F.S.: Eles são enormes. No passado, os comerciantes não viam necessidade de se comunicar com o público em geral por uma série de razões, incluindo as muitas auditorias a que os seus empregadores deviam submeter-se e o fato de as suas infraestruturas (minas, silos, navios etc.) estarem localizadas no exterior. E as empresas comerciais são muito menos conhecidas do público em geral do que empresas como a Nespresso, Starbucks, BP ou Shell.
Felizmente, no ano passado, o conselho administrativo de nossa associação optou por uma estratégia de comunicação ativa. O nosso objetivo é evitar suspeitas devido à ausência de comunicação. Ademais, não queremos deixar o campo aberto aos nossos detratores. Esta comunicação muito mais intensiva é, em grande medida, assegurada pela STSA.
swissinfo.ch: No que respeita aos critérios ambientais, sociais e de governança (ESG, na abreviação em francês), diria que a atitude da Suíça é de vanguarda ou, melhor, de “esperar para ver”?
F.S.: As sociedades comerciais suíças são completamente vanguardistas neste aspecto, mesmo que isso não seja suficientemente reconhecido. Tomemos o exemplo da Rainforest Alliance, uma iniciativa que visa notadamente a proteção das florestas e da biodiversidade. As empresas de comércio ativas no negócio do café estão fortemente envolvidas nesta organização: no entanto, são sobretudo outras empresas muito mais conhecidas que comunicam os resultados da Rainforest Alliance.
swissinfo.ch: A sua associação organiza com frequência coquetéis em Berna para parlamentares federais. A classe política suíça tem uma boa compreensão do seu setor?
Absolutamente! Reunimo-nos regularmente com parlamentares federais e mesmo com membros do Conselho Federal. Contudo, o fato é que um esforço substancial deve ser feito na Suíça germanófona, tanto em termos de comunicação quanto de contatos com políticos.
“Para o setor de comércio, o principal trunfo da Suíça é a abundância de uma mão-de-obra altamente qualificada”.
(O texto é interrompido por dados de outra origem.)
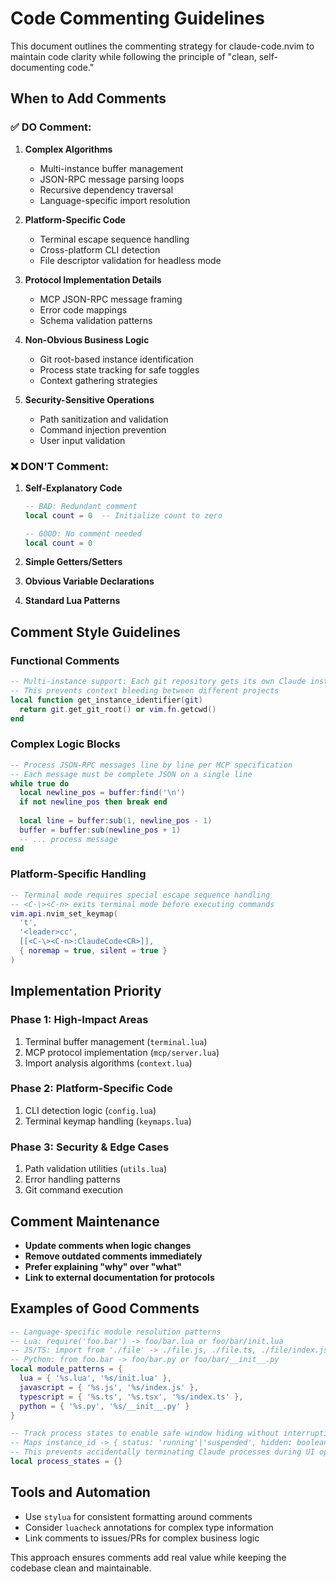 # Code Commenting Guidelines

This document outlines the commenting strategy for claude-code.nvim to maintain code clarity while following the principle of "clean, self-documenting code."

## When to Add Comments

### ✅ **DO Comment:**

1. **Complex Algorithms**
   - Multi-instance buffer management
   - JSON-RPC message parsing loops
   - Recursive dependency traversal
   - Language-specific import resolution

2. **Platform-Specific Code**
   - Terminal escape sequence handling
   - Cross-platform CLI detection
   - File descriptor validation for headless mode

3. **Protocol Implementation Details**
   - MCP JSON-RPC message framing
   - Error code mappings
   - Schema validation patterns

4. **Non-Obvious Business Logic**
   - Git root-based instance identification
   - Process state tracking for safe toggles
   - Context gathering strategies

5. **Security-Sensitive Operations**
   - Path sanitization and validation
   - Command injection prevention
   - User input validation

### ❌ **DON'T Comment:**

1. **Self-Explanatory Code**
   ```lua
   -- BAD: Redundant comment
   local count = 0  -- Initialize count to zero
   
   -- GOOD: No comment needed
   local count = 0
   ```

2. **Simple Getters/Setters**
3. **Obvious Variable Declarations**
4. **Standard Lua Patterns**

## Comment Style Guidelines

### **Functional Comments**
```lua
-- Multi-instance support: Each git repository gets its own Claude instance
-- This prevents context bleeding between different projects
local function get_instance_identifier(git)
  return git.get_git_root() or vim.fn.getcwd()
end
```

### **Complex Logic Blocks**
```lua
-- Process JSON-RPC messages line by line per MCP specification
-- Each message must be complete JSON on a single line
while true do
  local newline_pos = buffer:find('\n')
  if not newline_pos then break end
  
  local line = buffer:sub(1, newline_pos - 1)
  buffer = buffer:sub(newline_pos + 1)
  -- ... process message
end
```

### **Platform-Specific Handling**
```lua
-- Terminal mode requires special escape sequence handling
-- <C-\><C-n> exits terminal mode before executing commands
vim.api.nvim_set_keymap(
  't',
  '<leader>cc',
  [[<C-\><C-n>:ClaudeCode<CR>]],
  { noremap = true, silent = true }
)
```

## Implementation Priority

### **Phase 1: High-Impact Areas**
1. Terminal buffer management (`terminal.lua`)
2. MCP protocol implementation (`mcp/server.lua`)
3. Import analysis algorithms (`context.lua`)

### **Phase 2: Platform-Specific Code**
1. CLI detection logic (`config.lua`)
2. Terminal keymap handling (`keymaps.lua`)

### **Phase 3: Security & Edge Cases**
1. Path validation utilities (`utils.lua`)
2. Error handling patterns
3. Git command execution

## Comment Maintenance

- **Update comments when logic changes**
- **Remove outdated comments immediately**
- **Prefer explaining "why" over "what"**
- **Link to external documentation for protocols**

## Examples of Good Comments

```lua
-- Language-specific module resolution patterns
-- Lua: require('foo.bar') -> foo/bar.lua or foo/bar/init.lua
-- JS/TS: import from './file' -> ./file.js, ./file.ts, ./file/index.js
-- Python: from foo.bar -> foo/bar.py or foo/bar/__init__.py
local module_patterns = {
  lua = { '%s.lua', '%s/init.lua' },
  javascript = { '%s.js', '%s/index.js' },
  typescript = { '%s.ts', '%s.tsx', '%s/index.ts' },
  python = { '%s.py', '%s/__init__.py' }
}
```

```lua
-- Track process states to enable safe window hiding without interruption
-- Maps instance_id -> { status: 'running'|'suspended', hidden: boolean }
-- This prevents accidentally terminating Claude processes during UI operations
local process_states = {}
```

## Tools and Automation

- Use `stylua` for consistent formatting around comments
- Consider `luacheck` annotations for complex type information
- Link comments to issues/PRs for complex business logic

This approach ensures comments add real value while keeping the codebase clean and maintainable.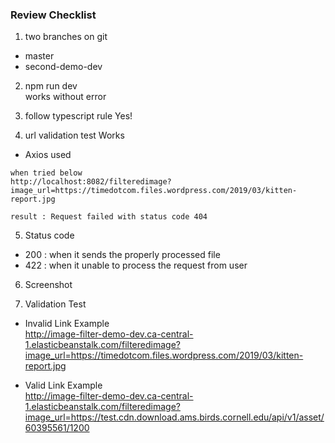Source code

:### Review Checklist  

1. two branches on git
- master  
- second-demo-dev  

2. npm run dev  
works without error    

3. follow typescript rule
Yes!

4. url validation test Works
- Axios used
```
when tried below
http://localhost:8082/filteredimage?image_url=https://timedotcom.files.wordpress.com/2019/03/kitten-report.jpg

result : Request failed with status code 404
```

5. Status code
- 200 : when it sends the properly processed file
- 422 : when it unable to process the request from user  

6. Screenshot
  

7. Validation Test  

- Invalid Link Example  
http://image-filter-demo-dev.ca-central-1.elasticbeanstalk.com/filteredimage?image_url=https://timedotcom.files.wordpress.com/2019/03/kitten-report.jpg

- Valid Link Example  
http://image-filter-demo-dev.ca-central-1.elasticbeanstalk.com/filteredimage?image_url=https://test.cdn.download.ams.birds.cornell.edu/api/v1/asset/60395561/1200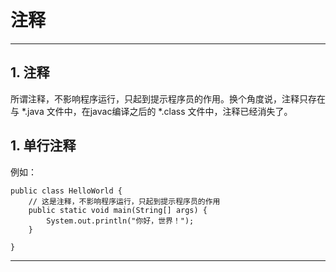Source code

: # 注释

***
## 1. 注释
所谓注释，不影响程序运行，只起到提示程序员的作用。换个角度说，注释只存在与 \*.java 文件中，在javac编译之后的 \*.class 文件中，注释已经消失了。

## 1. 单行注释
例如：

```
public class HelloWorld {
    // 这是注释，不影响程序运行，只起到提示程序员的作用
    public static void main(String[] args) {
        System.out.println("你好，世界！"); 
    }

}
```

***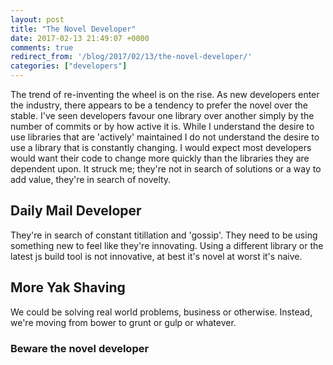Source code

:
 ```yaml
---
layout: post
title: "The Novel Developer"
date: 2017-02-13 21:49:07 +0000
comments: true
redirect_from: '/blog/2017/02/13/the-novel-developer/'
categories: ["developers"]
---
```


The trend of re-inventing the wheel is on the rise. As new developers enter the industry, there appears to be a tendency to prefer the novel over the stable. I've seen developers favour one library over another simply by the number of commits or by how active it is. While I understand the desire to use libraries that are 'actively' maintained I do not understand the desire to use a library that is constantly changing. I would expect most developers would want their code to change more quickly than the libraries they are dependent upon. It struck me; they're not in search of solutions or a way to add value, they're in search of novelty. 

## Daily Mail Developer
They're in search of constant titillation and 'gossip'. They need to be using something new to feel like they're innovating. Using a different library or the latest js build tool is not innovative, at best it's novel at worst it's naive. 

## More Yak Shaving
We could be solving real world problems, business or otherwise. Instead, we're moving from bower to grunt or gulp or whatever. 

### Beware the novel developer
swissinfo.ch: A STSA conta com 180 membros de mais de 500 empresas ativas em seu setor na Suíça. Demais disso, alguns atores chave como a Trafigura, MSC ou Glencore não são – ou já não são – membros de sua associação. Ela não tem um problema de legitimidade?
F.S.: Uma associação como a STSA é como um partido político. Há membros que partem e outros que vêm. Em geral, somos bastante estáveis e eu não estou muito preocupada com isso.
swissinfo.ch: Tal como o mundo bancário, o setor de comércio e negócios é um ambiente extremamente masculino. Por quais motivos?
F.S.: Infelizmente, você tem razão. Para mitigar o problema, faço tudo o que posso para pôr em destaque líderes femininas e tento incentivar a emulação. Felizmente, 25% dos estudantes do mestrado em comércio de matérias-primas na Universidade de Genebra são mulheres. Esta é ainda uma percentagem muito baixa, mas já percorremos um longo caminho.
Por vezes as mulheres são também suas próprias inimigas: enquanto as empresas de comércio estão prontas para contratá-las, o número de candidatas continua a ser muito baixo. Em termos mais gerais, quanto à promoção das mulheres no ambiente de trabalho, a Suíça está muito atrasada. Penso, por exemplo, no elevado custo do acolhimento de crianças e na falta de creches.